THE PRE-MONITORING PROCESS:
After a prospective concession is selected by CDA there are five stages that precede the commencement of the Monitoring Program.
STAGE 1 - CITY COUNCIL APPROVAL
Upon completing lease negotiations with the concessionaire, CDA forwards the lease agreement ("Agreement"), signed by the Tenant, to the City's Law Department. After the Law Department's review of the form and legality of the proposed concession agreement, the proposed tenant is introduced to the full City Council. City Council sends the Agreement to the Aviation Committee for review. The Aviation. Committee approves, rejects or requests further information. Once approved by the Aviation Committee, the recommendation is forwarded to the full City Council for final approval.
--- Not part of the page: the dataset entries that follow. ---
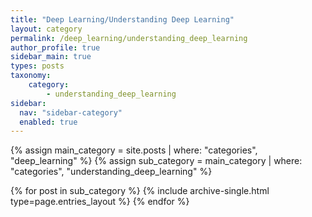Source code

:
 ```yaml
---
title: "Deep Learning/Understanding Deep Learning"
layout: category
permalink: /deep_learning/understanding_deep_learning
author_profile: true
sidebar_main: true
types: posts
taxonomy:
    category:
        - understanding_deep_learning
sidebar:
  nav: "sidebar-category"
  enabled: true
---
```


{% assign main_category = site.posts | where: "categories", "deep_learning" %}
{% assign sub_category = main_category | where: "categories", "understanding_deep_learning" %}

{% for post in sub_category %}
  {% include archive-single.html type=page.entries_layout %}
{% endfor %}
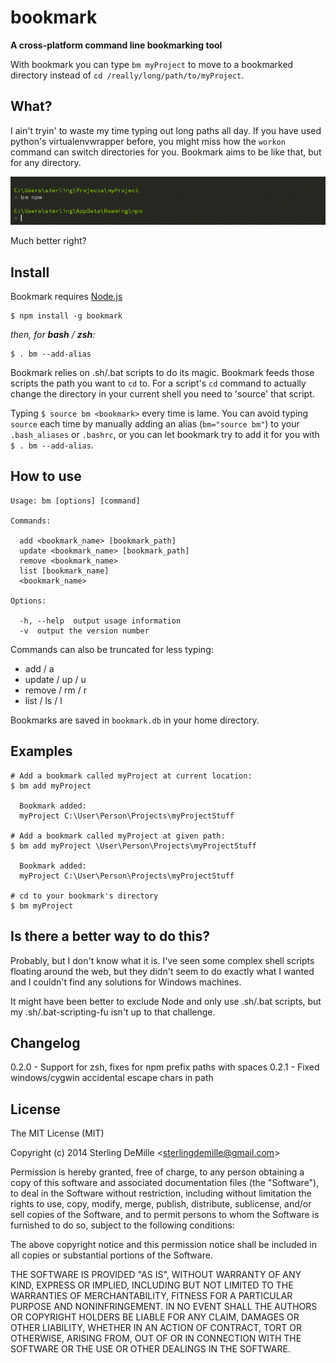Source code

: # bookmark

**A cross-platform command line bookmarking tool**

With bookmark you can type `bm myProject` to move to a bookmarked directory instead of `cd /really/long/path/to/myProject`.


## What?
I ain't tryin' to waste my time typing out long paths all day.  If you have used python's virtualenvwrapper before, you might miss how the `workon` command can switch directories for you. Bookmark aims to be like that, but for any directory.

![](https://raw.githubusercontent.com/DeMille/bookmark/imgs/bookmark.gif)

Much better right?


## Install
Bookmark requires [Node.js](http://nodejs.org/)

```
$ npm install -g bookmark
```

_then, for **bash** / **zsh**:_

```
$ . bm --add-alias
```
Bookmark relies on .sh/.bat scripts to do its magic. Bookmark feeds those scripts the path you want to `cd` to. For a script's `cd` command to actually change the directory in your current shell you need to 'source' that script.

Typing `$ source bm <bookmark>` every time is lame. You can avoid typing `source` each time by manually adding an alias (`bm="source bm"`) to your `.bash_aliases` or `.bashrc`, or you can let bookmark try to add it for you with `$ . bm --add-alias`.

## How to use
```
Usage: bm [options] [command]

Commands:

  add <bookmark_name> [bookmark_path]
  update <bookmark_name> [bookmark_path]
  remove <bookmark_name>
  list [bookmark_name]
  <bookmark_name>

Options:

  -h, --help  output usage information
  -v  output the version number
```

Commands can also be truncated for less typing:
- add / a
- update / up / u
- remove / rm / r
- list / ls / l

Bookmarks are saved in `bookmark.db` in your home directory.

## Examples
```
# Add a bookmark called myProject at current location:
$ bm add myProject

  Bookmark added:
  myProject C:\User\Person\Projects\myProjectStuff

# Add a bookmark called myProject at given path:
$ bm add myProject \User\Person\Projects\myProjectStuff

  Bookmark added:
  myProject C:\User\Person\Projects\myProjectStuff

# cd to your bookmark's directory
$ bm myProject
```


## Is there a better way to do this?
Probably, but I don't know what it is. I've seen some complex shell scripts floating around the web, but they didn't seem to do exactly what I wanted and I couldn't find any solutions for Windows machines.

It might have been better to exclude Node and only use .sh/.bat scripts, but my .sh/.bat-scripting-fu isn't up to that challenge.


## Changelog
0.2.0 - Support for zsh, fixes for npm prefix paths with spaces
0.2.1 - Fixed windows/cygwin accidental escape chars in path


## License

The MIT License (MIT)

Copyright (c) 2014 Sterling DeMille &lt;sterlingdemille@gmail.com&gt;

Permission is hereby granted, free of charge, to any person obtaining a copy of
this software and associated documentation files (the "Software"), to deal in
the Software without restriction, including without limitation the rights to
use, copy, modify, merge, publish, distribute, sublicense, and/or sell copies of
the Software, and to permit persons to whom the Software is furnished to do so,
subject to the following conditions:

The above copyright notice and this permission notice shall be included in all
copies or substantial portions of the Software.

THE SOFTWARE IS PROVIDED "AS IS", WITHOUT WARRANTY OF ANY KIND, EXPRESS OR
IMPLIED, INCLUDING BUT NOT LIMITED TO THE WARRANTIES OF MERCHANTABILITY, FITNESS
FOR A PARTICULAR PURPOSE AND NONINFRINGEMENT. IN NO EVENT SHALL THE AUTHORS OR
COPYRIGHT HOLDERS BE LIABLE FOR ANY CLAIM, DAMAGES OR OTHER LIABILITY, WHETHER
IN AN ACTION OF CONTRACT, TORT OR OTHERWISE, ARISING FROM, OUT OF OR IN
CONNECTION WITH THE SOFTWARE OR THE USE OR OTHER DEALINGS IN THE SOFTWARE.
In most cases, recommendations submitted to the full Council by Committee are ratified, usually at the next meeting. This approval is documented in the "Journal of Proceedings." The documented approval and contract are then forwarded to the Mayor and other pertinent City departments for execution.
STAGE 2 - LEASE AGREEMENT
The Lease Agreement outlines a concessionaire's contractual relationship with the City. It delineates the responsibilities, expectations and the requirements of both parties, financial and non-financial. During negotiation of the terms of the agreement, you will have cause to interact with individuals from the CDA and the CMR Office. The Managing Deputy Commissioner of Concessions will oversee the processing of the Lease Agreement as well the Monitoring Program.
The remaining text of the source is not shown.